Além desses documentos, que constam como obrigatórios no Estatuto da Criança e do Adolescente, durante o processo, a depender do caso concreto, podem ser exigidos complementos.
A habilitação é válida por três anos e é
requisito para entrar no Sistema Nacional de Adoção e Acolhimento (SNA). Quando
da habilitação, os pretendentes escolhem as localidades das quais estão abertos
para receber contatos para a Adoção, sempre devendo ponderar sobre
possibilidades e os custos de deslocamento, não só para conhecer a criança ou o
adolescente, mas também para que se cumpra o período de aproximação, necessário
nos processos de Adoção.
Ainda na fase de habilitação, há a avaliação
técnica realizada por equipe interprofissional ou multidisciplinar do
Judiciário. É obrigatória também a preparação, a qual é exigida pela Lei, mas
sem definição, até o momento, de como deve se dar, fazendo com que seja
realizada de formas diferentes em cada localidade.
Superada a fase de habilitação, os pretendentes
à Adoção são efetivamente inseridos como habilitados na base de dados do SNA,
passando efetivamente à espera por uma criança ou um adolescente que se
enquadre nos parâmetros fornecidos no perfil pretendido, quando da
habilitação.
Apesar da ansiedade dos pretendentes em saberem
quanto esperarão pela chegada do filho, não há um tempo médio de espera para
que ocorra o "match" entre perfis de crianças/adolescentes e
pretendentes à Adoção, eis que muitos fatores estão envolvidos.
Havendo compatibilidade de perfil entre
pretendentes e crianças/adolescentes, é feito o contato com os postulantes
pelos profissionais do Judiciário. A partir de sua disponibilidade em
prosseguir com o processo, é realizado um primeiro encontro, com apoio e
auxílio de equipes técnicas, tanto do Judiciário quanto do Acolhimento, sempre
que possível, e dá-se início ao período de aproximação com visitas e interações
supervisionadas, fase essa que tem duração determinada individualmente, de
acordo com cada caso concreto.
Passa-se, após, à concessão de guarda
provisória para fins de Adoção, a qual garante aos adotantes direitos e deveres
equivalentes aos de pais.
Há limitações para a Adoção
monoparental?
Não existe qualquer diferenciação entre Adoções
de casais, sejam eles hetero ou homoafetivos, ou pessoas sozinhas, as quais
configuram Adoções monoparentais. “Desde
o início da preparação, habilitação e todo o processo de Adoção, as limitações
que eventualmente surjam são as mesmas que poderiam ser observadas por casais
ou em qualquer outra configuração familiar”, evidencia Jussara
Marra.
Houve muitos avanços nos últimos anos. Durante o processo de Adoção de seu filho, em 2012, Sandra Sobral percebeu que técnicos, Juízes e Promotores de Justiça no Brasil ainda não entendiam sobre os prazos, a Prioridade Absoluta e o respeito às convivências familiar e comunitária garantidos pelo ECA, que muitas vezes ainda não são respeitados na prática. De acordo com ela, poucos tinham uma compreensão profunda da lei e da importância do preparo dos técnicos, dos pretendentes e das crianças e adolescentes. “É essa ‘tríade’ que garante que as Adoções sejam humanizadas, ágeis, legais e que respeitem o tempo da criança e do adolescente”, avalia.
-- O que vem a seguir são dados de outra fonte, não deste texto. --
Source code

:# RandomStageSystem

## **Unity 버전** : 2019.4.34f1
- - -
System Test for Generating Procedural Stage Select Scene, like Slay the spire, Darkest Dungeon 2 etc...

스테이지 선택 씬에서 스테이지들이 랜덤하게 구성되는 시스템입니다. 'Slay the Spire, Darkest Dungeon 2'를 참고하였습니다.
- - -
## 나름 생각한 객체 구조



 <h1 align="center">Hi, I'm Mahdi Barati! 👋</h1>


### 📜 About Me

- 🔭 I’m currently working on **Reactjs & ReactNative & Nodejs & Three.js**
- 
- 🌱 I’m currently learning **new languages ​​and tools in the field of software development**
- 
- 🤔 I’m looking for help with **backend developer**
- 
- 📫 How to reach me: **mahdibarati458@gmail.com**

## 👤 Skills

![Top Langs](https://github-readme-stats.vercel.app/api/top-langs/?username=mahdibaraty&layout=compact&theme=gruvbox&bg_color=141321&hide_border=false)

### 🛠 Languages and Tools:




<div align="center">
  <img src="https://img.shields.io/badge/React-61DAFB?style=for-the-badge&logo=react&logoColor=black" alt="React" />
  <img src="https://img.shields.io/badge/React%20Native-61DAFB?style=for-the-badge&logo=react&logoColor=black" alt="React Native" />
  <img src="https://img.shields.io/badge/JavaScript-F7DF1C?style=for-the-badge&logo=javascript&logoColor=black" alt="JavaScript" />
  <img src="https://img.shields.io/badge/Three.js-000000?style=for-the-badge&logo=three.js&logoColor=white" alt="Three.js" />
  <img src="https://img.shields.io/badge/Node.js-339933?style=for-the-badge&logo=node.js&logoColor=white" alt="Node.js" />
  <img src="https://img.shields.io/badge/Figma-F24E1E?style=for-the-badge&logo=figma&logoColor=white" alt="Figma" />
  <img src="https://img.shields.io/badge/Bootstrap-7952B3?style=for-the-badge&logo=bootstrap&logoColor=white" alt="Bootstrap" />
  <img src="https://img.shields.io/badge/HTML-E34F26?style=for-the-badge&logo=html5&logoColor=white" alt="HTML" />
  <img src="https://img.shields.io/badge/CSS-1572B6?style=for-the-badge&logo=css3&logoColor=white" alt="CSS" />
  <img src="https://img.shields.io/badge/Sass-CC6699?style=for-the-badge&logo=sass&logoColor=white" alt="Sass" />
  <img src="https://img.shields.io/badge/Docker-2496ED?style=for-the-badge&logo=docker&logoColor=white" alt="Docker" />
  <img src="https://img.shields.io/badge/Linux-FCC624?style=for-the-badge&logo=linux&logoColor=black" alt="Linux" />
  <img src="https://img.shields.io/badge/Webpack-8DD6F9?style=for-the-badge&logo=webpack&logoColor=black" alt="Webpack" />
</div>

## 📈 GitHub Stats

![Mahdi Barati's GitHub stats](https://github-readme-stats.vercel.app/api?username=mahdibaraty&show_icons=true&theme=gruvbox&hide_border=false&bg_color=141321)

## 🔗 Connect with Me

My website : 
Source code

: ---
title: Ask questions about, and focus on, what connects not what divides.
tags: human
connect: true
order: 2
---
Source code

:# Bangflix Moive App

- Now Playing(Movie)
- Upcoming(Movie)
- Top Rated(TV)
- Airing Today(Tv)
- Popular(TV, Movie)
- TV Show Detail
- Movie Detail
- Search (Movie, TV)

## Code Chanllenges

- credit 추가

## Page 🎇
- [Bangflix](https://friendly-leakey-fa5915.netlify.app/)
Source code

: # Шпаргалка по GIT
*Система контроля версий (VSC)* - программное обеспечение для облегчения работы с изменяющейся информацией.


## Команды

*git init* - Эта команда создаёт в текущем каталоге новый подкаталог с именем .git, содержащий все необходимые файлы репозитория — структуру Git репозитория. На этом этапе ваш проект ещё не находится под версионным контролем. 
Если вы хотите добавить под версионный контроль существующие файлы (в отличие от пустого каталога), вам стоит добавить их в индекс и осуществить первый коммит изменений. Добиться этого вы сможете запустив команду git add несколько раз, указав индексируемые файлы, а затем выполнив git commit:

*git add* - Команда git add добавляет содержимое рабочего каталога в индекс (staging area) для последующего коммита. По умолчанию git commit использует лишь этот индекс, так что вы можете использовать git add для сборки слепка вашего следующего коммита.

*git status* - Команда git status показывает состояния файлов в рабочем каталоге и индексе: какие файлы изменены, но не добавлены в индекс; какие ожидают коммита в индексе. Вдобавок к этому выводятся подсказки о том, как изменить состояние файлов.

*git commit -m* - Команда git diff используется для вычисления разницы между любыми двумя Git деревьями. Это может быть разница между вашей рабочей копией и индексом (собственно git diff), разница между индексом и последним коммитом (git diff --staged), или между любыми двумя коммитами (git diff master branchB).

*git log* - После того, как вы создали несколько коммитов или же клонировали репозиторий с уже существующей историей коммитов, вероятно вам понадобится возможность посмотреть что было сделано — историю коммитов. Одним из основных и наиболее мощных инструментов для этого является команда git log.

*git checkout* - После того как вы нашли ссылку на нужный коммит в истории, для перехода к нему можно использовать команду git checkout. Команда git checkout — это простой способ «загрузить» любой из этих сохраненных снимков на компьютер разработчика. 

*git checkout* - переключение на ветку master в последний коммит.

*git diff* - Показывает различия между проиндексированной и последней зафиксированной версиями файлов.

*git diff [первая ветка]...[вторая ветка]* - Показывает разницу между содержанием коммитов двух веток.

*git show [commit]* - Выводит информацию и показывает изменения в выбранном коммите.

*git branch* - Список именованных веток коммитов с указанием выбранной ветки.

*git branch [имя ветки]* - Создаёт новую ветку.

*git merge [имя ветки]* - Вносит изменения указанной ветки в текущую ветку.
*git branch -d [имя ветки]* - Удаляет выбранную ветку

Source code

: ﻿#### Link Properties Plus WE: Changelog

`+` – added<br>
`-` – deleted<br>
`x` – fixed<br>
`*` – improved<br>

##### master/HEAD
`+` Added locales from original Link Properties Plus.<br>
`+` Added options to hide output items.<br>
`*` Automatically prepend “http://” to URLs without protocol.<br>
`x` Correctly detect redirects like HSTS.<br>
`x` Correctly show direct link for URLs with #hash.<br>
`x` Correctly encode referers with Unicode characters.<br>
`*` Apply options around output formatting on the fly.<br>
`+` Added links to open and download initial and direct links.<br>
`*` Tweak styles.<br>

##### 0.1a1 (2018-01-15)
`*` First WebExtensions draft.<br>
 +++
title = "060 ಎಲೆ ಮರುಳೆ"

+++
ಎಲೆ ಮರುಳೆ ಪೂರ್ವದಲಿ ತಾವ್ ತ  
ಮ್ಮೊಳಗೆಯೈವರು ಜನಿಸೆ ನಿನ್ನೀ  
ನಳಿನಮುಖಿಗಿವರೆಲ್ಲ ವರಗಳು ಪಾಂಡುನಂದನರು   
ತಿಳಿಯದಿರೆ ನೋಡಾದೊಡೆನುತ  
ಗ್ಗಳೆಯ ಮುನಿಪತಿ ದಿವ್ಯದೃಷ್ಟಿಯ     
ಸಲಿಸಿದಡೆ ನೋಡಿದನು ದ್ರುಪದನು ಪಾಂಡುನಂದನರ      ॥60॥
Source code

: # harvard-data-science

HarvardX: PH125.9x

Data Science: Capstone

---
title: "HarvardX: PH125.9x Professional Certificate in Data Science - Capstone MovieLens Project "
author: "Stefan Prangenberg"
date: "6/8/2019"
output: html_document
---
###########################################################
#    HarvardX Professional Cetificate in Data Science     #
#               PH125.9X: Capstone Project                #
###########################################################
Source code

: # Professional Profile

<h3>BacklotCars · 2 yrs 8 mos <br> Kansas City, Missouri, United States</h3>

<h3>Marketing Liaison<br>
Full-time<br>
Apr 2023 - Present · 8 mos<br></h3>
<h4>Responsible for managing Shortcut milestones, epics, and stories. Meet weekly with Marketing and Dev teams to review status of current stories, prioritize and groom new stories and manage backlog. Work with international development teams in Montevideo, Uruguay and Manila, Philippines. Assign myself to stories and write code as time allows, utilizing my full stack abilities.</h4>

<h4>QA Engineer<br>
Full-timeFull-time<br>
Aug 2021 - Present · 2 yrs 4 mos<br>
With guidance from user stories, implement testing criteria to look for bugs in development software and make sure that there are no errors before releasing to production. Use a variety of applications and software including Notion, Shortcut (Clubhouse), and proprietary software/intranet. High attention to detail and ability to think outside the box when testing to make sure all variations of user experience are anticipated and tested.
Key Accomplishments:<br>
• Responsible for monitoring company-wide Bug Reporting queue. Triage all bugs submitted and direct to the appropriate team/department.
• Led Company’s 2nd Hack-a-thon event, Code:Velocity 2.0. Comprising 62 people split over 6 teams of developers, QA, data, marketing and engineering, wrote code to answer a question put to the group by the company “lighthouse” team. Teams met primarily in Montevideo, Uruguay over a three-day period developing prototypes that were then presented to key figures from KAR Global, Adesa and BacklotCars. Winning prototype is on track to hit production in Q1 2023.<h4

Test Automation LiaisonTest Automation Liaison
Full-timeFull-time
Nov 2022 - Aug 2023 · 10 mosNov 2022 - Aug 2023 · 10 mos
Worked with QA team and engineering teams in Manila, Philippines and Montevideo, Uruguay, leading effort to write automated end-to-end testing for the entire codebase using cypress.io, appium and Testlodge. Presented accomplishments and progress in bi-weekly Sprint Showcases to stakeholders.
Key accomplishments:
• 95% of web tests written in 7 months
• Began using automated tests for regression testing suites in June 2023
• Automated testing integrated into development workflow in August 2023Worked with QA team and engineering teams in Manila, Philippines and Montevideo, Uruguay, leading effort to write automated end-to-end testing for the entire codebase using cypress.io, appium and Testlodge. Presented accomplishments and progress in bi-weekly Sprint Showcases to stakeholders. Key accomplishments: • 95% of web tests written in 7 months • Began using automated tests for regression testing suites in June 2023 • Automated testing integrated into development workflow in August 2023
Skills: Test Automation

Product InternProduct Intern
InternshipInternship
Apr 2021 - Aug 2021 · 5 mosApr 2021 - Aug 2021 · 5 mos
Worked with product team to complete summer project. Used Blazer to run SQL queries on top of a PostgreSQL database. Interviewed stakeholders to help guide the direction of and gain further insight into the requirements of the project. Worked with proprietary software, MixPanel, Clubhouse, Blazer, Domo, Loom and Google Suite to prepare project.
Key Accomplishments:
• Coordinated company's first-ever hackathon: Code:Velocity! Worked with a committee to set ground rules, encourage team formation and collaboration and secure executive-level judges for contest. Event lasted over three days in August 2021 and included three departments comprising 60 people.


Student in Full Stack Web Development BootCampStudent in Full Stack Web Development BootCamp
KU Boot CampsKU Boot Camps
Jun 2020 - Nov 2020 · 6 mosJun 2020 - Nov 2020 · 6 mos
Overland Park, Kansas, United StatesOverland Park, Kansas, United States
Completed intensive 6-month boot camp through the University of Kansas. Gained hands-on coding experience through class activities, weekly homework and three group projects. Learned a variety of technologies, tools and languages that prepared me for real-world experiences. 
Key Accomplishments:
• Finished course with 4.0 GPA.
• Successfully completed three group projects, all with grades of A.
O processo é conduzido por indivíduos que fazem avaliações e tomam decisões de forma subjetiva e, apesar de não ter experimentado preconceito ao adotar seu filho, ela enfatiza que isso pode não ser verdade em todo o Brasil. “Em cidades pequenas e distantes dos grandes centros, é possível que ainda sejam vivenciadas discriminações em relação a certas questões. A preparação é, sem dúvida, o tema central sobre o qual todos devem se debruçar. Ela deve ocorrer para postulantes, passando por crianças, adolescentes ou outros familiares e chegando aos agentes do processo e da sociedade como um todo, pois o conhecimento eliminará valores errôneos para que se cumpra, de fato, o melhor interesse da criança e do adolescente”, conclui.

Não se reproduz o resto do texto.